Start of Listed records

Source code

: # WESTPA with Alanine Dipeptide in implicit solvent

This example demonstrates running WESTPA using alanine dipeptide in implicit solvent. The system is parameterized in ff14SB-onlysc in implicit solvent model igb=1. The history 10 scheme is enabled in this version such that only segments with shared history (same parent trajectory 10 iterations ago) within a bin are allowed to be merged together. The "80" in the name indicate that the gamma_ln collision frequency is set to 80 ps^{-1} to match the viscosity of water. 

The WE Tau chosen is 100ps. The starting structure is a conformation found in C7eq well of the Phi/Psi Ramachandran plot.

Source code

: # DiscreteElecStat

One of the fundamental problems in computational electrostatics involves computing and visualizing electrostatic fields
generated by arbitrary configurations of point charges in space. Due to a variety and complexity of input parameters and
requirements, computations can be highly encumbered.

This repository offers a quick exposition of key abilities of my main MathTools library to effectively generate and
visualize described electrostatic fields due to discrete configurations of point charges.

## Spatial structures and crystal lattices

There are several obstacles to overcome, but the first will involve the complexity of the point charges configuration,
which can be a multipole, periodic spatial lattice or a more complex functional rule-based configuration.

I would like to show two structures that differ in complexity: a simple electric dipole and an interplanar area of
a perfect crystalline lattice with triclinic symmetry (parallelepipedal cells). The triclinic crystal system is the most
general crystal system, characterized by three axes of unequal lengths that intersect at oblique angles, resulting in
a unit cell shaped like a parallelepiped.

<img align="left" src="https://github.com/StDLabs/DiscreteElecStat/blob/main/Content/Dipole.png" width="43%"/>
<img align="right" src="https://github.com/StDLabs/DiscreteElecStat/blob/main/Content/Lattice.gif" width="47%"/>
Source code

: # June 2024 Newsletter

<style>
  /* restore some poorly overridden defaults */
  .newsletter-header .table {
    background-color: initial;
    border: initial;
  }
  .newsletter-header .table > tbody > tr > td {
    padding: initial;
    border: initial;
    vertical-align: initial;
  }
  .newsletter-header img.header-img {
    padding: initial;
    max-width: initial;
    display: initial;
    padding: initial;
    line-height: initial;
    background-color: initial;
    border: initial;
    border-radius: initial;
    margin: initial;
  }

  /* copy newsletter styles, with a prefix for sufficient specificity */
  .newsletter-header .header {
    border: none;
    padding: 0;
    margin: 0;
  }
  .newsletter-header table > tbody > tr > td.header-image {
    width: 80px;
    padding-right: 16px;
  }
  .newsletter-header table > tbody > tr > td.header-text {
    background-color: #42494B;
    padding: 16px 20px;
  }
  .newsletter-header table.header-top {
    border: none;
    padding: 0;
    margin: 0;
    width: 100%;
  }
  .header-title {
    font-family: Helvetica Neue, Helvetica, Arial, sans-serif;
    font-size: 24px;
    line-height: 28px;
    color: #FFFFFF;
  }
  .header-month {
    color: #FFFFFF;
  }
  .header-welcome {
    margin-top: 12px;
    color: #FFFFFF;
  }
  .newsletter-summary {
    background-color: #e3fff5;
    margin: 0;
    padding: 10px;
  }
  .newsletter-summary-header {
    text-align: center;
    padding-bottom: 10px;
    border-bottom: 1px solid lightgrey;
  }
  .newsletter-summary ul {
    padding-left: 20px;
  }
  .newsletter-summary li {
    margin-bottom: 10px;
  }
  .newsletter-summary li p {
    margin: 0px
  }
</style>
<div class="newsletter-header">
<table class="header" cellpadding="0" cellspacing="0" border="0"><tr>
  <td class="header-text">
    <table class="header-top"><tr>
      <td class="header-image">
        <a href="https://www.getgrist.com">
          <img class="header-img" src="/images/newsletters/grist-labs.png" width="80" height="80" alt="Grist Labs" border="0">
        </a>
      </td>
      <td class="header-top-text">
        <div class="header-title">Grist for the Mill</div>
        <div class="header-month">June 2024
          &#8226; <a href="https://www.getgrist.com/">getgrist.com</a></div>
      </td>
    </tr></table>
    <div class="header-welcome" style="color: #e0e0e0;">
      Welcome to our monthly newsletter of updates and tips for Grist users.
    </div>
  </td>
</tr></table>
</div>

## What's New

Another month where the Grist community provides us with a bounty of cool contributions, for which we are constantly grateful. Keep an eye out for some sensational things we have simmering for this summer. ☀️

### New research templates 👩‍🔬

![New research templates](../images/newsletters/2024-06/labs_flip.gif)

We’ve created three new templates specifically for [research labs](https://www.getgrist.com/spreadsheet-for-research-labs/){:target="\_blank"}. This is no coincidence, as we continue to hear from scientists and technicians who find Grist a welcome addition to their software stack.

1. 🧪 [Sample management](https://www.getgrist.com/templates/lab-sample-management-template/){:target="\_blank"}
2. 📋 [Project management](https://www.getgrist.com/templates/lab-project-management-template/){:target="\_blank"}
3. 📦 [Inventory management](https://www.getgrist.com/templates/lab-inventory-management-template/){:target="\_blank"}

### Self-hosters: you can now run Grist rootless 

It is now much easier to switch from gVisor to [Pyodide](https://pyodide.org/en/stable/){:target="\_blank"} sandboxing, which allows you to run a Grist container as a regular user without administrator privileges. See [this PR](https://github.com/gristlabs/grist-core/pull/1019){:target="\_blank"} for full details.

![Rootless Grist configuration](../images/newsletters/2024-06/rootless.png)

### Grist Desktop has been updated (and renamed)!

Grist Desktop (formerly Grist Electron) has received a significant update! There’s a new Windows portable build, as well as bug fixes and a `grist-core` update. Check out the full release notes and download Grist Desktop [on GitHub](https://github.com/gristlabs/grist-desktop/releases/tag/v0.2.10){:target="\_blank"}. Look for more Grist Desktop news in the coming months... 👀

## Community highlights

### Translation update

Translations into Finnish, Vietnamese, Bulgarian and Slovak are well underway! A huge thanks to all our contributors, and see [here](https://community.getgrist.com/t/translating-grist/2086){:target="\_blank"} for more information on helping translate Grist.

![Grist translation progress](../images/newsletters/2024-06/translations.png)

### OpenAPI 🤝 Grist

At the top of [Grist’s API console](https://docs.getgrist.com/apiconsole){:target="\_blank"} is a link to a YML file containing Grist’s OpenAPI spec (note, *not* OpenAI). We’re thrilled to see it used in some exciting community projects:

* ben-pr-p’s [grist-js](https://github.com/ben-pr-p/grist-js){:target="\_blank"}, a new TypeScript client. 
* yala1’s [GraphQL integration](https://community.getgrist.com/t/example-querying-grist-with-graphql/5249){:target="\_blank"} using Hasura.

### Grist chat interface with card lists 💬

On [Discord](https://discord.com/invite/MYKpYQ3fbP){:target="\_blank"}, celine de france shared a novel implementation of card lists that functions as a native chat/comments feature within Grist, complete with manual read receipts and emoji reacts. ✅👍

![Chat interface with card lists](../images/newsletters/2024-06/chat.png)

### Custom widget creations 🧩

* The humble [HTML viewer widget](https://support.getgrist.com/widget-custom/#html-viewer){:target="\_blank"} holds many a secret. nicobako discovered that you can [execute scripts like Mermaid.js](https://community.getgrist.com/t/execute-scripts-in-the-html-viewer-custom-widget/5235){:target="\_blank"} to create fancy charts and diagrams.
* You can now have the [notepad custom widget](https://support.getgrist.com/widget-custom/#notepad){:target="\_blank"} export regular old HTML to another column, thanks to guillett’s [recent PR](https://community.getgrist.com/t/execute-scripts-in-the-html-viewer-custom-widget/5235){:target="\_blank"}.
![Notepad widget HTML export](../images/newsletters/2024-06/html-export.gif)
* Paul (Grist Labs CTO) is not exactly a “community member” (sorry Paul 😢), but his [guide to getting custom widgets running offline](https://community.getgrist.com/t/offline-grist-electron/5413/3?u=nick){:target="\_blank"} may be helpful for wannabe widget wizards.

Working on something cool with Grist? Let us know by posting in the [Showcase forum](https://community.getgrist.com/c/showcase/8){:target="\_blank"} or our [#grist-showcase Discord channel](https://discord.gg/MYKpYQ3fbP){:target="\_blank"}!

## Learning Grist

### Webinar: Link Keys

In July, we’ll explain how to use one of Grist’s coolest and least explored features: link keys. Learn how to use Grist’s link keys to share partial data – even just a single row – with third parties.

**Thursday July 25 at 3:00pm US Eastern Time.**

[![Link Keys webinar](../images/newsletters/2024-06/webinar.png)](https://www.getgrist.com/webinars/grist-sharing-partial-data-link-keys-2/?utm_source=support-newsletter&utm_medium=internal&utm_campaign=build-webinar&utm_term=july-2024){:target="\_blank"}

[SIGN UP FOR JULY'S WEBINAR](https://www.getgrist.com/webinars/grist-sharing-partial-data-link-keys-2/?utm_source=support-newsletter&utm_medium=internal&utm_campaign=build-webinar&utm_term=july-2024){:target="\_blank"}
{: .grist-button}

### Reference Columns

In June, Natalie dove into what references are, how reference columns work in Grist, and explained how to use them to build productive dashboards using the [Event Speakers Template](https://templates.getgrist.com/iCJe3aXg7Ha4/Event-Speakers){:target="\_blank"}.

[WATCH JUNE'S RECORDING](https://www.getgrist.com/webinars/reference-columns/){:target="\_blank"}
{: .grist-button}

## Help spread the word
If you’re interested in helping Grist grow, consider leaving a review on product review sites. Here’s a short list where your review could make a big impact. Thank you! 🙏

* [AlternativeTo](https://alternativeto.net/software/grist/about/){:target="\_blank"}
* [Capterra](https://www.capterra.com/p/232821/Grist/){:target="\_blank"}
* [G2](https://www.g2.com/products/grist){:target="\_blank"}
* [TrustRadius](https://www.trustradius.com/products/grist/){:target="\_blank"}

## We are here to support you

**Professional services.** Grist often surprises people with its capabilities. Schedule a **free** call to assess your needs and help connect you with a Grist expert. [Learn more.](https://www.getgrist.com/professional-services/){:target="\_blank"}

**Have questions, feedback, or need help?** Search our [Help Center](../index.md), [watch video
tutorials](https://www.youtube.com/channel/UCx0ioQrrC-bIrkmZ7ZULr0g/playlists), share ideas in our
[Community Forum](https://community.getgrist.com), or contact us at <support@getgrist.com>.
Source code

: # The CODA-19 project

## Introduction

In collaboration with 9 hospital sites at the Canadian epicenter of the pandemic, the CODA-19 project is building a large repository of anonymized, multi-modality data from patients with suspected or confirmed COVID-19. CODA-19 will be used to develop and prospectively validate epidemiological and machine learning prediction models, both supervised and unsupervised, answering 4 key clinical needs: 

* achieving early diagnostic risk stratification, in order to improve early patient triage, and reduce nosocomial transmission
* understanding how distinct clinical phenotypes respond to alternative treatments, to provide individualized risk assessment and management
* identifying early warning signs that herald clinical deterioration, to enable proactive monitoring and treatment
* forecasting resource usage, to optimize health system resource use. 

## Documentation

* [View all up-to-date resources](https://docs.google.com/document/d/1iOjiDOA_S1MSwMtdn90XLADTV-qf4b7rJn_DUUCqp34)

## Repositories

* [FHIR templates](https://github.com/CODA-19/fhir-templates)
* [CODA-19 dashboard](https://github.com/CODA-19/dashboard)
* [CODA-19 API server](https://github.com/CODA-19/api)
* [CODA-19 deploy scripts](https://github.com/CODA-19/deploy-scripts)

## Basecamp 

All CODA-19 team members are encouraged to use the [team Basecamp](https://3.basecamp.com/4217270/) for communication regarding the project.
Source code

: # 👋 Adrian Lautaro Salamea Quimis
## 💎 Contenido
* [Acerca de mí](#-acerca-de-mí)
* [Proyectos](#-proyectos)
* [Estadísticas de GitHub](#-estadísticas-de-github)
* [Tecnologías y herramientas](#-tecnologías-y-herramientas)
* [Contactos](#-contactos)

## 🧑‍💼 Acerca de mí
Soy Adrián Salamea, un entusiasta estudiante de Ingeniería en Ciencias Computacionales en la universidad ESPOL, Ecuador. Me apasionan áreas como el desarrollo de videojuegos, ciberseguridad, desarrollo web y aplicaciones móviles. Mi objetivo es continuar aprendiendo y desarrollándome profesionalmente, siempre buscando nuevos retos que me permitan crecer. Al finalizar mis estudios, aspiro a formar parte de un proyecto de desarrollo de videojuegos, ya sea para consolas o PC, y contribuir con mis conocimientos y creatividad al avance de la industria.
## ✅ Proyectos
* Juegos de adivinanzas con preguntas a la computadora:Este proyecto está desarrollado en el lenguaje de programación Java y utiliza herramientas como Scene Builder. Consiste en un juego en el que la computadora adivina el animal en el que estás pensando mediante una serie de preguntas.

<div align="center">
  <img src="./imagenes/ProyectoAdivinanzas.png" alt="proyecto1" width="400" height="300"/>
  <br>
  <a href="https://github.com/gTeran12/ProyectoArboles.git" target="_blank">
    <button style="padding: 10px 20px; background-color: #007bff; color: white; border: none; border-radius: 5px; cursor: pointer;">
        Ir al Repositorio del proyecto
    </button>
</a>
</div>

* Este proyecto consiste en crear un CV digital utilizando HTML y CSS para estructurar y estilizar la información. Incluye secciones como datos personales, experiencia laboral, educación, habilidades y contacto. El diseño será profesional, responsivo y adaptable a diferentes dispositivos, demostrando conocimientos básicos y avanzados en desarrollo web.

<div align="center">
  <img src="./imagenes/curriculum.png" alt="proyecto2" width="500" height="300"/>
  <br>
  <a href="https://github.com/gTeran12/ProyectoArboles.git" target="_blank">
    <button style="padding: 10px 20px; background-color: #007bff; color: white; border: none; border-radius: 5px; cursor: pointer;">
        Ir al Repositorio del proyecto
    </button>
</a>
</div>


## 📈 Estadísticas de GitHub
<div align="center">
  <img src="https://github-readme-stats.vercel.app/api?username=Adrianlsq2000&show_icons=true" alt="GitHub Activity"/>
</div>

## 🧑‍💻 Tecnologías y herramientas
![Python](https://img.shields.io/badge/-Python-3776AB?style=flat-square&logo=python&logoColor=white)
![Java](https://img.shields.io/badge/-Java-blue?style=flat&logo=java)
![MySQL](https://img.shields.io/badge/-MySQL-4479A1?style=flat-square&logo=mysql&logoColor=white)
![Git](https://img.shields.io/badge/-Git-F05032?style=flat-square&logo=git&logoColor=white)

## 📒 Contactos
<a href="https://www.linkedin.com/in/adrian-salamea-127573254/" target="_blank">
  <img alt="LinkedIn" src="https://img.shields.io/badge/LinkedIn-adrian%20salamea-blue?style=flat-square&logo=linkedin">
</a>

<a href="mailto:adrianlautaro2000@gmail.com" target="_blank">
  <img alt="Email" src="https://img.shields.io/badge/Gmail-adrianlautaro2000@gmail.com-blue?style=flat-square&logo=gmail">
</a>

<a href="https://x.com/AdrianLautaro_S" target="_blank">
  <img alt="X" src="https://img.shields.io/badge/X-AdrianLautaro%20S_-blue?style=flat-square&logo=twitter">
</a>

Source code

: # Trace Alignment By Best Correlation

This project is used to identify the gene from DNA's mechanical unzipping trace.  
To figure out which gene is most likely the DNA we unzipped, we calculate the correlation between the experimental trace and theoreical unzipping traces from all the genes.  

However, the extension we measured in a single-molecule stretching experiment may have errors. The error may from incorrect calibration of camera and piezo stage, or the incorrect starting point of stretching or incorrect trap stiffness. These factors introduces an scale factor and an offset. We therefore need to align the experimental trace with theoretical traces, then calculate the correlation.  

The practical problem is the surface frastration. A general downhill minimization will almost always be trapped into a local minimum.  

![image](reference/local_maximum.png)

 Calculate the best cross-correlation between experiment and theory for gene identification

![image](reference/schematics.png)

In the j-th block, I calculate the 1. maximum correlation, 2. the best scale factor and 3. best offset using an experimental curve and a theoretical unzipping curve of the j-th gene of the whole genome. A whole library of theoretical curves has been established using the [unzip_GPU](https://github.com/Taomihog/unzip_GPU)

End of Listed records

▶ [Exercise objective] Taking the entries above, write out exactly the lines starting with the line containing "can now have" and going on through the line containing "### Reference Columns", both included, and nothing else.

▶ [Answer below]
* You can now have the [notepad custom widget](https://support.getgrist.com/widget-custom/#notepad){:target="\_blank"} export regular old HTML to another column, thanks to guillett’s [recent PR](https://community.getgrist.com/t/execute-scripts-in-the-html-viewer-custom-widget/5235){:target="\_blank"}.
![Notepad widget HTML export](../images/newsletters/2024-06/html-export.gif)
* Paul (Grist Labs CTO) is not exactly a “community member” (sorry Paul 😢), but his [guide to getting custom widgets running offline](https://community.getgrist.com/t/offline-grist-electron/5413/3?u=nick){:target="\_blank"} may be helpful for wannabe widget wizards.

Working on something cool with Grist? Let us know by posting in the [Showcase forum](https://community.getgrist.com/c/showcase/8){:target="\_blank"} or our [#grist-showcase Discord channel](https://discord.gg/MYKpYQ3fbP){:target="\_blank"}!

## Learning Grist

### Webinar: Link Keys

In July, we’ll explain how to use one of Grist’s coolest and least explored features: link keys. Learn how to use Grist’s link keys to share partial data – even just a single row – with third parties.

**Thursday July 25 at 3:00pm US Eastern Time.**

[![Link Keys webinar](../images/newsletters/2024-06/webinar.png)](https://www.getgrist.com/webinars/grist-sharing-partial-data-link-keys-2/?utm_source=support-newsletter&utm_medium=internal&utm_campaign=build-webinar&utm_term=july-2024){:target="\_blank"}

[SIGN UP FOR JULY'S WEBINAR](https://www.getgrist.com/webinars/grist-sharing-partial-data-link-keys-2/?utm_source=support-newsletter&utm_medium=internal&utm_campaign=build-webinar&utm_term=july-2024){:target="\_blank"}
{: .grist-button}

### Reference Columns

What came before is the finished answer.